== Segment start ==
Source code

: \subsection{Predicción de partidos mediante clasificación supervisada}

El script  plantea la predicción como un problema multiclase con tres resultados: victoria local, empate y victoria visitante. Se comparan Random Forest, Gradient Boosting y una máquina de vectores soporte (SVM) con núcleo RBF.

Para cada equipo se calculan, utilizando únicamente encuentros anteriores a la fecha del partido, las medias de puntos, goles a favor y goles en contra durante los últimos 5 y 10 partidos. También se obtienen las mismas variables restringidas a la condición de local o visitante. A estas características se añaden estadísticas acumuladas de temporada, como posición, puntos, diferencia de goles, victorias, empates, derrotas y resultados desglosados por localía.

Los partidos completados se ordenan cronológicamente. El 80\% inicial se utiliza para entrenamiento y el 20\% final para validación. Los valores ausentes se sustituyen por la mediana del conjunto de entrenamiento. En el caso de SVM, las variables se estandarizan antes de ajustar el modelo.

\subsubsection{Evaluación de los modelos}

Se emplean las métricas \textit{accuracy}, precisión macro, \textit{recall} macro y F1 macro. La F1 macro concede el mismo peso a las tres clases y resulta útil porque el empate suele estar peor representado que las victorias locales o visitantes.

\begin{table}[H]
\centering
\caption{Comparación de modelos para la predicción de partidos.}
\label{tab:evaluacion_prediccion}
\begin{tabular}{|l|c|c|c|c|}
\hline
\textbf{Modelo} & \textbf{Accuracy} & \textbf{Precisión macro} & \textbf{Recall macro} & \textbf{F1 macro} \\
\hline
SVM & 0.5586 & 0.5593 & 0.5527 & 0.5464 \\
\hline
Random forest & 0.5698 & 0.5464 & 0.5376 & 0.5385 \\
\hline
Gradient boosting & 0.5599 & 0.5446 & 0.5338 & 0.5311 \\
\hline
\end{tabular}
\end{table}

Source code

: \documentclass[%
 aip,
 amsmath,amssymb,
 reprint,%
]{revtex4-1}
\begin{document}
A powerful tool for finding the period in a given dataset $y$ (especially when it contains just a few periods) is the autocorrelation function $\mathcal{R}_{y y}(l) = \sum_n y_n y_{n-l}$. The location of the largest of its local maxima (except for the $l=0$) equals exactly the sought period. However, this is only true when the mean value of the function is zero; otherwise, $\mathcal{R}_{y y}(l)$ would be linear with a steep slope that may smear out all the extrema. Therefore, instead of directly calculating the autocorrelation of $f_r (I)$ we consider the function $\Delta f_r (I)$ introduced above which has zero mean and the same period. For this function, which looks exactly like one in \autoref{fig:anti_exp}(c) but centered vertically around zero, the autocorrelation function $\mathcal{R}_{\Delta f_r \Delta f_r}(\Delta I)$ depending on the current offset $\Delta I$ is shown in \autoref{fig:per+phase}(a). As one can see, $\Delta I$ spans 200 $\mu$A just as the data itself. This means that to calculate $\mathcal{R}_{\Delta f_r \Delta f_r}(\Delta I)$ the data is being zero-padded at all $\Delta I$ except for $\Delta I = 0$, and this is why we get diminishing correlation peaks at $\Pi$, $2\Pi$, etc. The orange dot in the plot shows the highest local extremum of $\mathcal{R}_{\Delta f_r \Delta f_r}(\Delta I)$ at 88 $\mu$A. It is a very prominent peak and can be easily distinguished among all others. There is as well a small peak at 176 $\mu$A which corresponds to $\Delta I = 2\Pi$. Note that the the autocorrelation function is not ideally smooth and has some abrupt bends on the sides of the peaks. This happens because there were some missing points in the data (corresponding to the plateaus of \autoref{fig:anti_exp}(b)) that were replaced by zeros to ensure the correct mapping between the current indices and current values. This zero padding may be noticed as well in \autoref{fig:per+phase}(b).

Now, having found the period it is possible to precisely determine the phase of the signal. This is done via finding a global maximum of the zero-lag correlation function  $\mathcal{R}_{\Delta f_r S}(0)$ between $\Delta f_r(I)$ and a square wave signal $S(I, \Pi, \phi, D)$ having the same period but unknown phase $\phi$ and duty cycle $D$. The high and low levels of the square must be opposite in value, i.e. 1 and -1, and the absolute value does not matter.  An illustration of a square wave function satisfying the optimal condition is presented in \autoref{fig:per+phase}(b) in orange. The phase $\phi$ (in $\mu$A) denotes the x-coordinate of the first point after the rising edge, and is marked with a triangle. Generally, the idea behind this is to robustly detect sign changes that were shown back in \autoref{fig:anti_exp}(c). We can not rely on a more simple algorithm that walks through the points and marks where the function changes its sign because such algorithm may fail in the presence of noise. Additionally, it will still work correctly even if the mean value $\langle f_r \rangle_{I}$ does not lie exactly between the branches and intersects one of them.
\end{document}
== Segment end ==
What you should do: All lines in the listing above that contain "Random" should be shown.

Result for this task:
El script  plantea la predicción como un problema multiclase con tres resultados: victoria local, empate y victoria visitante. Se comparan Random Forest, Gradient Boosting y una máquina de vectores soporte (SVM) con núcleo RBF.
Random forest & 0.5698 & 0.5464 & 0.5376 & 0.5385 \\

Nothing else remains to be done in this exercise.